This is a cool idea. There are other programming languages that have libraries that expose similar behavior. For instance, Rust has the uom crate, Haskell has the units package, and C++ has the header only library SI.

But there is something to be said about it being built in.

[–] kureta@lemmy.ml 5 points 11 months ago (1 children)

The web page says other libraries implement units whereas they implement dimensions. 1 cm and 1 inch has the same dimension, namely length, and you are able to add them together and get a correct result. seems nice.
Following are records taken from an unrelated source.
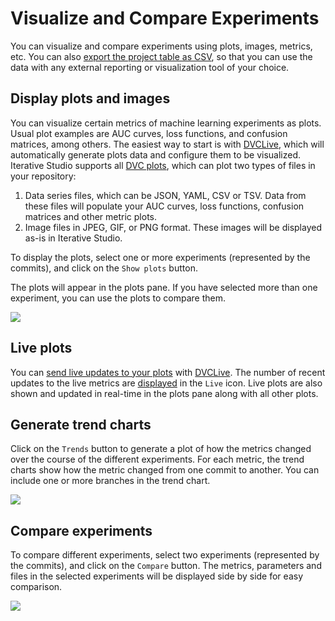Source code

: # Visualize and Compare Experiments

You can visualize and compare experiments using plots, images, metrics, etc. You
can also
[export the project table as CSV](/doc/studio/user-guide/projects-and-experiments/explore-ml-experiments#export-project-data),
so that you can use the data with any external reporting or visualization tool
of your choice.

## Display plots and images

You can visualize certain metrics of machine learning experiments as plots.
Usual plot examples are AUC curves, loss functions, and confusion matrices,
among others. The easiest way to start is with [DVCLive], which will
automatically generate plots data and configure them to be visualized. Iterative
Studio supports all [DVC plots], which can plot two types of files in your
repository:

1. Data series files, which can be JSON, YAML, CSV or TSV. Data from these files
   will populate your AUC curves, loss functions, confusion matrices and other
   metric plots.
2. Image files in JPEG, GIF, or PNG format. These images will be displayed as-is
   in Iterative Studio.

To display the plots, select one or more experiments (represented by the
commits), and click on the `Show plots` button.

The plots will appear in the plots pane. If you have selected more than one
experiment, you can use the plots to compare them.

![](https://static.iterative.ai/img/studio/plots.png)

## Live plots

You can [send live updates to your plots][live-metrics-and-plots] with
[DVCLive]. The number of recent updates to the live metrics are
[displayed](/doc/studio/user-guide/projects-and-experiments/explore-ml-experiments#git-history-and-live-metrics)
in the `Live` icon. Live plots are also shown and updated in real-time in the
plots pane along with all other plots.

## Generate trend charts

Click on the `Trends` button to generate a plot of how the metrics changed over
the course of the different experiments. For each metric, the trend charts show
how the metric changed from one commit to another. You can include one or more
branches in the trend chart.

![](https://static.iterative.ai/img/studio/trends.png)

## Compare experiments

To compare different experiments, select two experiments (represented by the
commits), and click on the `Compare` button. The metrics, parameters and files
in the selected experiments will be displayed side by side for easy comparison.

![](https://static.iterative.ai/img/studio/compare.png)

[live-metrics-and-plots]:
  /doc/studio/user-guide/projects-and-experiments/live-metrics-and-plots
[dvclive]: /doc/dvclive
[dvc plots]: /doc/user-guide/experiment-management/visualizing-plots
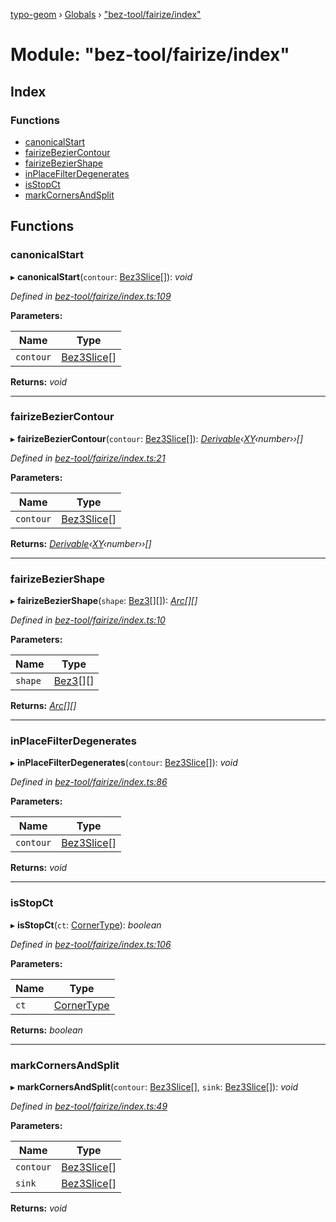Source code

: [typo-geom](../README.md) › [Globals](../globals.md) › ["bez-tool/fairize/index"](_bez_tool_fairize_index_.md)

# Module: "bez-tool/fairize/index"

## Index

### Functions

* [canonicalStart](_bez_tool_fairize_index_.md#canonicalstart)
* [fairizeBezierContour](_bez_tool_fairize_index_.md#fairizebeziercontour)
* [fairizeBezierShape](_bez_tool_fairize_index_.md#fairizebeziershape)
* [inPlaceFilterDegenerates](_bez_tool_fairize_index_.md#inplacefilterdegenerates)
* [isStopCt](_bez_tool_fairize_index_.md#isstopct)
* [markCornersAndSplit](_bez_tool_fairize_index_.md#markcornersandsplit)

## Functions

###  canonicalStart

▸ **canonicalStart**(`contour`: [Bez3Slice](../classes/_bez_tool_shared_slice_arc_.bez3slice.md)[]): *void*

*Defined in [bez-tool/fairize/index.ts:109](https://github.com/be5invis/typo-geom/blob/5527277/src/bez-tool/fairize/index.ts#L109)*

**Parameters:**

Name | Type |
------ | ------ |
`contour` | [Bez3Slice](../classes/_bez_tool_shared_slice_arc_.bez3slice.md)[] |

**Returns:** *void*

___

###  fairizeBezierContour

▸ **fairizeBezierContour**(`contour`: [Bez3Slice](../classes/_bez_tool_shared_slice_arc_.bez3slice.md)[]): *[Derivable](../interfaces/_derivable_interface_.derivable.md)‹[XY](../interfaces/_point_interface_.xy.md)‹number››[]*

*Defined in [bez-tool/fairize/index.ts:21](https://github.com/be5invis/typo-geom/blob/5527277/src/bez-tool/fairize/index.ts#L21)*

**Parameters:**

Name | Type |
------ | ------ |
`contour` | [Bez3Slice](../classes/_bez_tool_shared_slice_arc_.bez3slice.md)[] |

**Returns:** *[Derivable](../interfaces/_derivable_interface_.derivable.md)‹[XY](../interfaces/_point_interface_.xy.md)‹number››[]*

___

###  fairizeBezierShape

▸ **fairizeBezierShape**(`shape`: [Bez3](../classes/_derivable_arcs_.bez3.md)[][]): *[Arc](_derivable_interface_.md#arc)[][]*

*Defined in [bez-tool/fairize/index.ts:10](https://github.com/be5invis/typo-geom/blob/5527277/src/bez-tool/fairize/index.ts#L10)*

**Parameters:**

Name | Type |
------ | ------ |
`shape` | [Bez3](../classes/_derivable_arcs_.bez3.md)[][] |

**Returns:** *[Arc](_derivable_interface_.md#arc)[][]*

___

###  inPlaceFilterDegenerates

▸ **inPlaceFilterDegenerates**(`contour`: [Bez3Slice](../classes/_bez_tool_shared_slice_arc_.bez3slice.md)[]): *void*

*Defined in [bez-tool/fairize/index.ts:86](https://github.com/be5invis/typo-geom/blob/5527277/src/bez-tool/fairize/index.ts#L86)*

**Parameters:**

Name | Type |
------ | ------ |
`contour` | [Bez3Slice](../classes/_bez_tool_shared_slice_arc_.bez3slice.md)[] |

**Returns:** *void*

___

###  isStopCt

▸ **isStopCt**(`ct`: [CornerType](../enums/_bez_tool_shared_slice_arc_.cornertype.md)): *boolean*

*Defined in [bez-tool/fairize/index.ts:106](https://github.com/be5invis/typo-geom/blob/5527277/src/bez-tool/fairize/index.ts#L106)*

**Parameters:**

Name | Type |
------ | ------ |
`ct` | [CornerType](../enums/_bez_tool_shared_slice_arc_.cornertype.md) |

**Returns:** *boolean*

___

###  markCornersAndSplit

▸ **markCornersAndSplit**(`contour`: [Bez3Slice](../classes/_bez_tool_shared_slice_arc_.bez3slice.md)[], `sink`: [Bez3Slice](../classes/_bez_tool_shared_slice_arc_.bez3slice.md)[]): *void*

*Defined in [bez-tool/fairize/index.ts:49](https://github.com/be5invis/typo-geom/blob/5527277/src/bez-tool/fairize/index.ts#L49)*

**Parameters:**

Name | Type |
------ | ------ |
`contour` | [Bez3Slice](../classes/_bez_tool_shared_slice_arc_.bez3slice.md)[] |
`sink` | [Bez3Slice](../classes/_bez_tool_shared_slice_arc_.bez3slice.md)[] |

**Returns:** *void*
I don't know if it'll have any practical benefit but I like it.

[–] Starfighter@discuss.tchncs.de 3 points 11 months ago* (last edited 11 months ago)

I can't talk about the other libraries but the uom crate does the same thing.

The dimensions are encoded as a vector of generics, allowing you to get the correct unit even when dividing a distance by time for example.

It's quite the clever use of Rusts type system.

[–] Morphit@feddit.uk 1 points 11 months ago

For sure. It'd be nice to have the units in a separate namespace but at least Numbat won't let you override identifiers already defined in the system of measure. I use Pint on Python - I usually keep the units in an identifier named u so they can't get accidentally overridden. That means either using u.km for single units or u('g/cm^3') for composite units. It'd be great if the language could separate units e.g. as [km] or `` but getting a compact syntax to distinguish the units namespace without colliding with other language features would be tricky. I remember F# having a good syntax but didn't dive that deep since it's not used widely in my field.